Nov 9, 2016 · 10 minutes

Last night we saw that bad behavior, sexism, and an “us v. them” mentality doesn’t disqualify you from the White House.

But what about from being the next super unicorn?

Here in the Valley, Uber -- whose lies and defiance of decency, rules and conventions previously prompted us to describe it as the Donald Trump of SIlicon Valley --- may be facing the beginnings of a potential three front war. One against much of the tech world, against parts of Wall Street, and surprisingly against itself.

All of this despite the vast potential spoils should Uber go public at anywhere close to its current valuation.

Let’s look at each of those.

Last week, we wrote about the view of Uber from the rest of the tech world, and it wasn’t pretty. The highlights: 73% of techies perceive Uber’s culture as “bad” or “very bad”; 73% believe it is overvalued, and only 19% are interested in working there.

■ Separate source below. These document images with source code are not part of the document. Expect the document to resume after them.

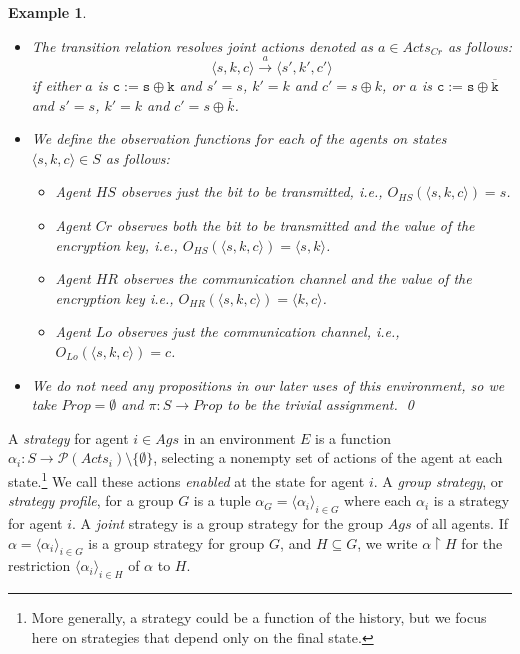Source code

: \documentclass[a4wide]{article}
\newcommand{\ptrans}[1]{\stackrel{#1}{\longrightarrow}}
\newcommand{\Prop}{Prop}
\theoremstyle{examplesty}
\newtheorem{example}{Example}
\newcommand{\Ags}{\mathit{Ags}}
\newcommand{\Env}{E}
\newcommand{\restrict}{\upharpoonright}
\newcommand{\Acts}{\mathit{Acts}}
\newcommand{\sgy}{\alpha}
\newcommand{\Crypt}{Cr}
\newcommand{\Low}{Lo}
\begin{document}
\begin{example}
\begin{itemize}
\item The transition relation resolves joint actions denoted as $a\in \Acts_{\Crypt}$ as follows: 
$$\langle s,k,c\rangle \ptrans{a} \langle s',k',c'\rangle$$ 
if either $a$ is $\mathtt{c}:=\mathtt{s} \oplus \mathtt{k}$ and $s' = s$, $k'=k$ and $c' = s\oplus k$, 
or  $a$ is $\mathtt{c}:=\mathtt{s} \oplus \overline{\mathtt{k}}$ and $s' = s$, $k'=k$ and $c' = s\oplus \overline{k}$. 

\item We define the observation functions for each of the agents on states $\langle s,k,c\rangle\in S$ as follows: 
\begin{itemize} 
\item Agent $HS$ observes just the bit to be transmitted, i.e., $O_{HS}(\langle s,k,c\rangle) = s$. 
\item Agent $\Crypt$ observes both the bit to be transmitted and the value of the encryption key, i.e., $O_{HS}(\langle s,k,c\rangle) = \langle s,k\rangle$. 
\item Agent $HR$ observes the communication channel and the value of the encryption key  i.e., $O_{HR}(\langle s,k,c\rangle) = \langle k,c\rangle$. 
\item Agent $\Low$ observes just the communication channel,  i.e., $O_{\Low}(\langle s,k,c\rangle) = c$. 
\end{itemize} 

\item  We do not need any propositions in our later uses of this environment, 
so we take $\Prop = \emptyset$ and $\pi : S\rightarrow \Prop$ to be the trivial assignment. \qed
\end{itemize} 

\end{example} 




A {\em strategy} for agent $i\in \Ags$ in an environment $\Env$
is a function $\sgy_i: S \rightarrow \mathcal{ P}(\Acts_i) \setminus \{ \emptyset\}$, 
selecting a 
nonempty 
set of actions of the agent at each state.\footnote{More generally, 
a strategy could be a function of the history, but we focus here
on strategies that depend only on the final state.} 
We call these 
actions
{\em enabled} at the state
for agent $i$. 
A {\em group strategy}, or {\em strategy profile}, for a group $G$ is a 
tuple $\sgy_G = \langle \sgy_i\rangle_{i \in G}$ where each $\sgy_i$ is a strategy for agent $i$. 
A \emph{joint} strategy is a group strategy for the group $\Ags$ of all agents. 
If $\sgy= \langle \sgy_i\rangle_{i \in G}$ is a group strategy for group $G$, and $H\subseteq G$, we write 
$\sgy\restrict H$ for the restriction $ \langle \sgy_i\rangle_{i \in H}$ of $\sgy$ to $H$. 
\end{document}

And that was hardly the first hint that the tech world is less-than-enamoured with the highest valued private company in Valley history. Another poll-- in the form of a bracket-- showed that Uber CEO Travis Kalanick isn’t close to the most admired founder in tech. And a survey by the Atlantic similarly found techies declining to list Uber as the “most exciting startup”, as a company with a reputation as being a good place to work, or as a prestigious place to work, despite overwhelmingly listing ridesharing as the most life-changing innovation in recent years.  

But Uber is fine with anyone outside its walls hating on it. Indeed, talk to anyone close to or inside the company, and they will tell you that is Uber’s value add: It’s consuming “us-against-them” culture that so galvanizes its staff that even when Uber threatens journalists the a manager posts a Tweet of the office dancing to “Shake It Off.”

That “us-against-them” culture, of course, has been paired with Uber’s greatest weapon: Cash raised on demand-- almost as easy as “just pushing a button!”  at nearly any price, rarely with any board participation, and frequently with no transparency into how the company is actually doing.

As many have detailed, that cash has been used as a weapon to buy market share, buy Uber’s way into markets, and bleed Lyft out of the comparatively paltry billions it has raised.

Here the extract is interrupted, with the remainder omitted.